Thirty years ago, there was a British comedy tv series about the relationship between a long-widowed solicitor and a divorced schoolteacher. In the initial episode, there is a scene in which the former is about to ask out the latter, the first time he’s invited a woman on a date in thirty years or so. Full of anxiety, he mutters, “I haven’t felt like this since Suez…”, referring to the Suez Crisis when, probably, he was a very young and very frightened soldier. The way the actor delivered the line was both funny and revealing, and I use it to myself from time to time when confronted by a nerve-wracking situation.
Though not quite in the same category, I was nonetheless rather anxious as Portia took another walk about the apartment this evening. The perma-cats were in different spots and in various shades of rest. Our guest roamed into the bathroom, where she investigated the tub, into the sitting room, where she hissed at Neville, and into the bedroom. There she leaped up on the bed, to be confronted with a suddenly-wakened Renn. Portia hissed and dropped down to the floor again, leaving my big boy to wonder what had happened.
What did happen was nothing harmful or dangerous. Portia returned to the library soon after and had a nap.
Even so, I worried about her interaction with the beasts, and still worry about it. To be honest, I doubt that there will be a violent confrontation. There will likely be hisses, growls, maybe a few whaps, and retreats. But I worry nonetheless. When Portia explores, I am ready with a big, heavy towel (to separate battling felines) and wearing ‘Ove Glove’ oven mitts, very thick garments made from the same material as Superman’s cape. If they allow me to hold a baking sheet heated to 400°, they should withstand a cat’s claws. Maybe.
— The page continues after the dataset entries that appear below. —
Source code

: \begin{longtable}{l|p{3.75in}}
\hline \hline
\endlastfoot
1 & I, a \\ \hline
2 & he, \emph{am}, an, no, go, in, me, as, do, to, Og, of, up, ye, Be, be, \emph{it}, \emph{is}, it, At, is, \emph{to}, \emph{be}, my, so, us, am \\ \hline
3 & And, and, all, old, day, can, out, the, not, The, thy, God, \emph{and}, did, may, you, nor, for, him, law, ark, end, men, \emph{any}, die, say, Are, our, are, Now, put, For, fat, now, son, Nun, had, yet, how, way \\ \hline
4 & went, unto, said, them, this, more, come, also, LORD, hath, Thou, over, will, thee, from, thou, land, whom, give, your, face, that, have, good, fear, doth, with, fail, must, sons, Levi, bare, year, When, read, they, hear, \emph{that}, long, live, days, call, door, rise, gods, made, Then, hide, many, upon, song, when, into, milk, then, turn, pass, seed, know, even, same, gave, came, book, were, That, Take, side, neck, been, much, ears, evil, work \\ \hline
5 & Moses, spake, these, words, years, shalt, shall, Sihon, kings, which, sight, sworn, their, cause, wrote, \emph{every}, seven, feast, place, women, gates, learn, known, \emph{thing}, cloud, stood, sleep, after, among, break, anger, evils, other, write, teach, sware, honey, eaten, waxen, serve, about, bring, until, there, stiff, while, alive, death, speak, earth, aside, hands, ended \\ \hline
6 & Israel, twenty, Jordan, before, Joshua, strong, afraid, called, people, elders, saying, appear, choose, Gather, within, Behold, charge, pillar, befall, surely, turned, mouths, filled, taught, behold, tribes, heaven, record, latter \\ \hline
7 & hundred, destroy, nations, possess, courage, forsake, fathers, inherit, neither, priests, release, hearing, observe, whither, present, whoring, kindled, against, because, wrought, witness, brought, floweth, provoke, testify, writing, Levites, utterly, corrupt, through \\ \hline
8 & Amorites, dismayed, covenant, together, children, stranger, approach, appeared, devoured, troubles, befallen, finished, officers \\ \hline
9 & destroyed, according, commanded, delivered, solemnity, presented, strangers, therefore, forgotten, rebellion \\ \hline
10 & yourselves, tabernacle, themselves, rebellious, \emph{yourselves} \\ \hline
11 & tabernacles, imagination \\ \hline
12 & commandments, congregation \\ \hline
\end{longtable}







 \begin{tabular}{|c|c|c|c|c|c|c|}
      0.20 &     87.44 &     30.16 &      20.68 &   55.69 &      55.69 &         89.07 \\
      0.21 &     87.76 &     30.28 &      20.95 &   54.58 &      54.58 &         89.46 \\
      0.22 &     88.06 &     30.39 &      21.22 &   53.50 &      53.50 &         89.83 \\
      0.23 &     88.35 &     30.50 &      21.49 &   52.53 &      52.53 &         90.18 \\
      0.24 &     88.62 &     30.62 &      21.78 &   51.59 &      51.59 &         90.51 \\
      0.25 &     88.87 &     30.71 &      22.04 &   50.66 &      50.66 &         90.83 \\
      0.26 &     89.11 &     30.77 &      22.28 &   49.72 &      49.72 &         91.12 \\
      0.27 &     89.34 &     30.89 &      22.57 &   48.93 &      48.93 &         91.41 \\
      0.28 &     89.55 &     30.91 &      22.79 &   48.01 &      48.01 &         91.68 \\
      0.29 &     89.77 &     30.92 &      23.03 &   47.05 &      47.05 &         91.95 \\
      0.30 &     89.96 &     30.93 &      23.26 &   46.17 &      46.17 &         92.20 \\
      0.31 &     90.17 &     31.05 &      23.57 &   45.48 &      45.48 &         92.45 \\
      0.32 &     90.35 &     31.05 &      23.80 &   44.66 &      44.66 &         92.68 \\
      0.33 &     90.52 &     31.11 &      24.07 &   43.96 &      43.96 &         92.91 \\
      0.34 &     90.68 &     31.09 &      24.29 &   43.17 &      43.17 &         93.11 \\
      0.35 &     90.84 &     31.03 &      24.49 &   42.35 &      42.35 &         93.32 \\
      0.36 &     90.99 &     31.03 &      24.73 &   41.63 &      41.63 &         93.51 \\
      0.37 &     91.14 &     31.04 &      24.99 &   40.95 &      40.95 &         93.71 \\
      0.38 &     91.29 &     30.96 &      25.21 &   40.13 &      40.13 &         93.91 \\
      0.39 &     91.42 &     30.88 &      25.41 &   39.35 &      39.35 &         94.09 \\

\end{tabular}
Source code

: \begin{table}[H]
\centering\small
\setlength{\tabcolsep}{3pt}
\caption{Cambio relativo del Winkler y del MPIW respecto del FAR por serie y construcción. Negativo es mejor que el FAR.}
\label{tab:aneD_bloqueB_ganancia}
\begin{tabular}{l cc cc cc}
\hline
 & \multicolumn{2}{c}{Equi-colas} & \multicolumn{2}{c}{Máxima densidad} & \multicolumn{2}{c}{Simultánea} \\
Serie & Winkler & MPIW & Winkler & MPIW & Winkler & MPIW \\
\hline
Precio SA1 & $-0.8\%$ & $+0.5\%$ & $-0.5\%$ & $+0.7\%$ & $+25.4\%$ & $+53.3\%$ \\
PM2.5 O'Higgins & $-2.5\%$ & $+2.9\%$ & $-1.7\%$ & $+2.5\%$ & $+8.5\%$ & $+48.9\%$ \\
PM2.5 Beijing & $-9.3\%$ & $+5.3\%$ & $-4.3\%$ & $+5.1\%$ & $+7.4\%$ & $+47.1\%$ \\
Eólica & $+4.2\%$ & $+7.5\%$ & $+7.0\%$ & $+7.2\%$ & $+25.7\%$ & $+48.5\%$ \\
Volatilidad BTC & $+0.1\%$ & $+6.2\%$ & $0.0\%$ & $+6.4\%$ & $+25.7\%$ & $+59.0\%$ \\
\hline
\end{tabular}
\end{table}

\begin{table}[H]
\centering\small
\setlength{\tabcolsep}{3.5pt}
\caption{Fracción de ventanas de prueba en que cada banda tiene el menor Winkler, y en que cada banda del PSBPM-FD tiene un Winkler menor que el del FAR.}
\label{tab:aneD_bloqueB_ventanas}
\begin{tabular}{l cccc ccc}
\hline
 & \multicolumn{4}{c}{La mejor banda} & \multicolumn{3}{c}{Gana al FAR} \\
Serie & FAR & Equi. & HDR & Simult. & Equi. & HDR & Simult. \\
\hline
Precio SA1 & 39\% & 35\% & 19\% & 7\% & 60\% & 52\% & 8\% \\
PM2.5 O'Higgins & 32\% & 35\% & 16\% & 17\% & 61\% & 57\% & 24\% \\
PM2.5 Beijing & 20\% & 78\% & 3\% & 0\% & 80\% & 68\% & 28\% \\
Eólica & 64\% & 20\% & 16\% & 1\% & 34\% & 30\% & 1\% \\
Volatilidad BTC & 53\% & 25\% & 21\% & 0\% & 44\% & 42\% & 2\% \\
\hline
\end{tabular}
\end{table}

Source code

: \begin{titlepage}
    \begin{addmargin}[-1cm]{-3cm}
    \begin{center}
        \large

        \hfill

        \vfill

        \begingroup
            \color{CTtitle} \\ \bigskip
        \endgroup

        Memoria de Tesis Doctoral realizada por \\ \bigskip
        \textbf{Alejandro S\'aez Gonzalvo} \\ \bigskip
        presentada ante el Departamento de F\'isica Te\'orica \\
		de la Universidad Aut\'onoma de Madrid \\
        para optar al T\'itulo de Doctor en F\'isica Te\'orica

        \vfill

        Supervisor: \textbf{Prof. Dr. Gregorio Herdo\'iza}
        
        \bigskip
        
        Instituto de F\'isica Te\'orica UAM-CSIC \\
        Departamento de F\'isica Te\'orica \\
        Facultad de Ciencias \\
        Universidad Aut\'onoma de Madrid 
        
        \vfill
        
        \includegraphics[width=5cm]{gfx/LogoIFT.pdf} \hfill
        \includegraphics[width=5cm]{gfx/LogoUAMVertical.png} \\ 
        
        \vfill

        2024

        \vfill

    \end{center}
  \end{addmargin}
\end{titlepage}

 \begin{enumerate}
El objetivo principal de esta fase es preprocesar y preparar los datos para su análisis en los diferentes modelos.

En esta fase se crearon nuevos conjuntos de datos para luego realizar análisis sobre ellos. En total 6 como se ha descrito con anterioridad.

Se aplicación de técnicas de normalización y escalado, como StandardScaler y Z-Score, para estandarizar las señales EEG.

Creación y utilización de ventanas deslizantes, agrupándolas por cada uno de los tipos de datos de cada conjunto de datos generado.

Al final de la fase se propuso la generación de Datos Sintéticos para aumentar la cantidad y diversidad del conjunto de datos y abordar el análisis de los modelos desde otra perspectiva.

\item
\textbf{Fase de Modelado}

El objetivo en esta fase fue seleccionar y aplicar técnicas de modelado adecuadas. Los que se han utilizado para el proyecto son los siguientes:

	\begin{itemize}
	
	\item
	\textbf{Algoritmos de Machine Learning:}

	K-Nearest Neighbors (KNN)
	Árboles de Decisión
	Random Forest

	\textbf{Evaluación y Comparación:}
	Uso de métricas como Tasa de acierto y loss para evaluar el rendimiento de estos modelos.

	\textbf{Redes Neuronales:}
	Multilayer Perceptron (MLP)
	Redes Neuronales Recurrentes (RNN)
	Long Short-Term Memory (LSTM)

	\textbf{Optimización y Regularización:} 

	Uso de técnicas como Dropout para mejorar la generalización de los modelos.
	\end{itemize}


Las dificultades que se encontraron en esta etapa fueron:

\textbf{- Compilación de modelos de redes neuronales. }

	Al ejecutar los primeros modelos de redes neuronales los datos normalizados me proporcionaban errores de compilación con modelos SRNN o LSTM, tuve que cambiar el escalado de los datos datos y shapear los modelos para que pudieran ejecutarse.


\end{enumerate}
I think the newcomer will integrate well enough as I give her more opportunities. Her attitude toward me is ambivalent: purring will quickly switch to hissing and swatting, with rapiers extended. But I would rather she adjust to her own species before mine, as that would mean freedom from the library, companionship, new experiences and maybe playing and friendship. I can always wait.
But each time she comes out to explore, I am nervous. It may not be 1956 Suez, but I’m prepared for warfare, just in case.